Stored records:
-------------------------

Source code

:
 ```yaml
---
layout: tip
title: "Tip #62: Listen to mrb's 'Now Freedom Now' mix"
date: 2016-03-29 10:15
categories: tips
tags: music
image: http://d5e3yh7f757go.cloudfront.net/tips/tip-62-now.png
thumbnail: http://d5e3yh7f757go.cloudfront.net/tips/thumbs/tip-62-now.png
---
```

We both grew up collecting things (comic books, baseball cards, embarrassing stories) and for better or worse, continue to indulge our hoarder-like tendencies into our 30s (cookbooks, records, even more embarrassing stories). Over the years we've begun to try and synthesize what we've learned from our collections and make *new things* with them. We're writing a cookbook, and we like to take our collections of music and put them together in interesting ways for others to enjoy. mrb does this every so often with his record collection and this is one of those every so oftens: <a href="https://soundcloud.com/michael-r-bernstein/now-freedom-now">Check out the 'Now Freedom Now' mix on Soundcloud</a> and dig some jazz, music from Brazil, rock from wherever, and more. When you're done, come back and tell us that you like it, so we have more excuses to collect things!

-------------------------

Your answer must be a single number: the count of lines in the records that include "music".

*PROBLEM SOLUTION*.
2